Nationally, Orlando ranked 12th for investor purchases of residential property during the past two-and-a-half years. Equity funds, institutional buyers and other investors bought 16,501 properties, paying cash for almost every deal. Miami was first in the country, with 39,970 investor-driven housing purchases, the RealtyTrac report showed.

Florida as a whole led the nation for investor home purchases from January 2011 through September, with 115,167 sales. With investors selling off only about a quarter of their newly-acquired properties, the majority have become rental properties. Investment groups affiliated with Blackstone has held all but six of the homes they purchased in the Orlando area since January 2011.

“They’re trying to manage huge portfolios of properties in widespread areas, and that’s difficult to do on a large scale. But they are on the waning side of their acquisitions,” said Scott Hampton, owner of Hampton & Hampton Leasing and Management Inc. “They have literally been buying everything they bid on–sight unseen. You can only do that for so long.”

Daren Blomquist, vice president of RealtyTrac, said selling securities backed by rents can be problematic for housing markets. Home prices, Blomquist noted, are likely to inflate in markets where growing pools of cash buyers drive up prices by competing to buy properties.

“The securitization piece is the most dangerous piece of this buy-to-rent trend in the short term because it means the investors have a potentially insatiable appetite for more properties and are willing to bid more to successfully acquire them which can inflate home prices,” he said.
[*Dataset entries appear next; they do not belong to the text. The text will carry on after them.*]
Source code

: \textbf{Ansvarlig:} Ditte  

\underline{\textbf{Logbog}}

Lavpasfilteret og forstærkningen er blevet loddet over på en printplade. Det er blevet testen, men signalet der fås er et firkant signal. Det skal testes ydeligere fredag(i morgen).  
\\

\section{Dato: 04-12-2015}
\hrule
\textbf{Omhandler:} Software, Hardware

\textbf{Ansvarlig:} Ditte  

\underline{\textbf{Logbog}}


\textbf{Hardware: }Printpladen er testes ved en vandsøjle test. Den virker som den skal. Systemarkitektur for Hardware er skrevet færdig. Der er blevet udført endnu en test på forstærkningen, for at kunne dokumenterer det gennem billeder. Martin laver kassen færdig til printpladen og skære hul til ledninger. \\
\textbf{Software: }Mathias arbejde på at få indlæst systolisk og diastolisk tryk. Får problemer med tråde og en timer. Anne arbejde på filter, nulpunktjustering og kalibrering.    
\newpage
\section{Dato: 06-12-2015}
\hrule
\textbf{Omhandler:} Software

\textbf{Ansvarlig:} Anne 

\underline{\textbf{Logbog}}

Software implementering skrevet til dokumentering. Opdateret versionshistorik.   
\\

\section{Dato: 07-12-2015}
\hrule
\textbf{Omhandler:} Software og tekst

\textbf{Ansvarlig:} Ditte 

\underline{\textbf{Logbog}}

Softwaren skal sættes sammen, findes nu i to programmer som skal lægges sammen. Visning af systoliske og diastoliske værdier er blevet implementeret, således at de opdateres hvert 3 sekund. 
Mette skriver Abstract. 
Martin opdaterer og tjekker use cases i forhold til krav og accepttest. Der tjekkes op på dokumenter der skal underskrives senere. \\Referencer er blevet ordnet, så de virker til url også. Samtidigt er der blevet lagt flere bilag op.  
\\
The good news for local housing markets, he added, is that investor owners must now be committed to keeping the rents rolling in and will be less likely to “flood the market” with properties to sell.

Trading house rents on Wall Street is a distant cousin of the better-known mortgage-backed securities, which helped cause the real-estate crash. In that case, lenders sold toxic home loans that often misrepresented homebuyers’ income and employment histories. In this case, the securities are backed by rents on houses that were sold in distress.

Harry Collison, president of the Real Estate Consortium Inc. of Winter Park, said homeowners should be concerned about what would happen if the big equity firms did decide to sell off. In that case, he said, regular homeowners trying to sell their houses would suddenly have to compete with a new “shadow inventory” of houses that have been renovated and repaired rather than with foreclosure houses that had often been stripped bare and vandalized.

Overall, though, he added, corporate ownership of rental homes is good for the local market because homeowner associations can depend on getting paid and renters can be assured they aren’t about to be evicted by a landlord who hasn’t paid the mortgage.

“I think bringing in professional owners and management will provide a better rental opportunity for the residents who occupy these properties,” said Collison, who has managed some of the large investor/buyer groups purchasing residential property in Orlando. “They will be well-run and maintained and delivering services similar to competitors in the multifamily market.”